Output a verbatim copy of the data, cut off after the line that contains "La probabilidad pedida es $P(\overline".
(Materials provided)
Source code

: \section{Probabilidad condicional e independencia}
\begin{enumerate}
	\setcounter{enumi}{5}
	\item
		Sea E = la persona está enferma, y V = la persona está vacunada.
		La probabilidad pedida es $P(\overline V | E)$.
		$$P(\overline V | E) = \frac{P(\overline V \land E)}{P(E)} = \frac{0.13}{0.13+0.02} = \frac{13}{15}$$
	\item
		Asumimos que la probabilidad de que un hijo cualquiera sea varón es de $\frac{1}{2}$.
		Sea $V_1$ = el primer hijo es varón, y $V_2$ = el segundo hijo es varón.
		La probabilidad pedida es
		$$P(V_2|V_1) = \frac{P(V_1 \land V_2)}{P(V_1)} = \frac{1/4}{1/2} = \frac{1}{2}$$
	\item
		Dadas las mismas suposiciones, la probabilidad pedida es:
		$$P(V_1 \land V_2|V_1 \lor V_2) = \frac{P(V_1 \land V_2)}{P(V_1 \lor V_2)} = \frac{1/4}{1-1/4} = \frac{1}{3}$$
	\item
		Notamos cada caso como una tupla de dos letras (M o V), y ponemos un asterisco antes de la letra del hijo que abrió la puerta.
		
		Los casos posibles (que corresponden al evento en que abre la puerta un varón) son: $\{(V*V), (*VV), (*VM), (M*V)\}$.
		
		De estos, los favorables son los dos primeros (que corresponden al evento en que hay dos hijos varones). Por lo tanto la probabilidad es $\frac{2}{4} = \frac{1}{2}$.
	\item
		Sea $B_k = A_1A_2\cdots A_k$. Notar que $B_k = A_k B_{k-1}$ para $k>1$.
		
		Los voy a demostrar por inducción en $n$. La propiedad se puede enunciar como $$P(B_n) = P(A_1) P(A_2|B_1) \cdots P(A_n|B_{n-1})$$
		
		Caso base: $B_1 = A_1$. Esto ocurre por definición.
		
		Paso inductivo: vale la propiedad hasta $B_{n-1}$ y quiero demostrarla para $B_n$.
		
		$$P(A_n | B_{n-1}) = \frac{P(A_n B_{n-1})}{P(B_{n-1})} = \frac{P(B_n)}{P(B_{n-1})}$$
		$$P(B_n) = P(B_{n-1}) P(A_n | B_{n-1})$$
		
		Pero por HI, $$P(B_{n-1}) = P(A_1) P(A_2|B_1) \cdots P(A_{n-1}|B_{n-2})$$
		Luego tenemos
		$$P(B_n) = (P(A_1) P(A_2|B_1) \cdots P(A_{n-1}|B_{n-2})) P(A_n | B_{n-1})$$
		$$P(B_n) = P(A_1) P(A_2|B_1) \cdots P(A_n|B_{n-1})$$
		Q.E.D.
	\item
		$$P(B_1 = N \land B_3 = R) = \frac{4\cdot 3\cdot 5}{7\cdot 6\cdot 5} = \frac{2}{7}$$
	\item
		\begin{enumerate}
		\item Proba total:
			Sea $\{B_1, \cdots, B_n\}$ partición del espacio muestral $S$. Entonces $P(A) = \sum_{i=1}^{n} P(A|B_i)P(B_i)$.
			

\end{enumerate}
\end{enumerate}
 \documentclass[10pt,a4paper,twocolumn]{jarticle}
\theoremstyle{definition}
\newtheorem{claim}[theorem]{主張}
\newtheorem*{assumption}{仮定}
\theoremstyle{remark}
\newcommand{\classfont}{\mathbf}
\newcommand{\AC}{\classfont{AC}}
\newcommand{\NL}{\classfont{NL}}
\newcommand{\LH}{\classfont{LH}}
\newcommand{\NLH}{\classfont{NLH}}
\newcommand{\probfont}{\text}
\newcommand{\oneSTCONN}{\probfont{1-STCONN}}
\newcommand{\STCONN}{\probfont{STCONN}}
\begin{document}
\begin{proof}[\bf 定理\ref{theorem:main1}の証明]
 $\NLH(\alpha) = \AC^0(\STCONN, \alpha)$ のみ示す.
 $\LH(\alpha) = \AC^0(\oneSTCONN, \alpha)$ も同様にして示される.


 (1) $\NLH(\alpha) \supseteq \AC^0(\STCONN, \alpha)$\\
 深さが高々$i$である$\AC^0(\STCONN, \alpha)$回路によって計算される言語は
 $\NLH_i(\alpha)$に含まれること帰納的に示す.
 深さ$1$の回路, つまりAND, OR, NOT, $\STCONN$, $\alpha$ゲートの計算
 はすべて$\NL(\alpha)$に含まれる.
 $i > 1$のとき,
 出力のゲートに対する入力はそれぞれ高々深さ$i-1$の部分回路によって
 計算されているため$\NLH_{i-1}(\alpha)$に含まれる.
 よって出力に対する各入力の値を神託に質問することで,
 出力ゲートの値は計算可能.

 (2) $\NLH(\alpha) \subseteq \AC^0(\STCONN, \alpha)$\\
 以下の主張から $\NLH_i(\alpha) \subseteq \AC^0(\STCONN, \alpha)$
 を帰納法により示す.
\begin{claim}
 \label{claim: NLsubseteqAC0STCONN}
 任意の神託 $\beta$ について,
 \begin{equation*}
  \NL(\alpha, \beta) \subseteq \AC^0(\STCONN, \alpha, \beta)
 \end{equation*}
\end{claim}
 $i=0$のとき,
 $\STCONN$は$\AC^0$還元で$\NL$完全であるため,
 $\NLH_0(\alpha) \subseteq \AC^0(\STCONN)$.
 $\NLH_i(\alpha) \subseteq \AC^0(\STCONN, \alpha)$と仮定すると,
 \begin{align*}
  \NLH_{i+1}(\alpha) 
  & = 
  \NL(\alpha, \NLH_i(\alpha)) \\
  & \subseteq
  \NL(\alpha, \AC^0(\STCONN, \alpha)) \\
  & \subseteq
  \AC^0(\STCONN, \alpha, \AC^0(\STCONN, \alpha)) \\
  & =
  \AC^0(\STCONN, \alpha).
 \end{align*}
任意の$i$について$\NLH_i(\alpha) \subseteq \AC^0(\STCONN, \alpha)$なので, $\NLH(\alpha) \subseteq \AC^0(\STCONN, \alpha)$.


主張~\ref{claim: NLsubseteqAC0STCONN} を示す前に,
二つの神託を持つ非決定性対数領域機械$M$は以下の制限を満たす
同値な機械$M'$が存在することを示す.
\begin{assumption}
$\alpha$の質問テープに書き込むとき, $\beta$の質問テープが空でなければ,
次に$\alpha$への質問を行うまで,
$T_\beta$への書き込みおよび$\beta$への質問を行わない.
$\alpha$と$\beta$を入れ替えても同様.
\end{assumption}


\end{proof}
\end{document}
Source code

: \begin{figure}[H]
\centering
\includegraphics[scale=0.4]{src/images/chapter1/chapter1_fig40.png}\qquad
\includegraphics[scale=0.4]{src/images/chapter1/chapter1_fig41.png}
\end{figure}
(End Materials provided)
■ Task solution:
Source code

: \section{Probabilidad condicional e independencia}
\begin{enumerate}
	\setcounter{enumi}{5}
	\item
		Sea E = la persona está enferma, y V = la persona está vacunada.
		La probabilidad pedida es $P(\overline V | E)$.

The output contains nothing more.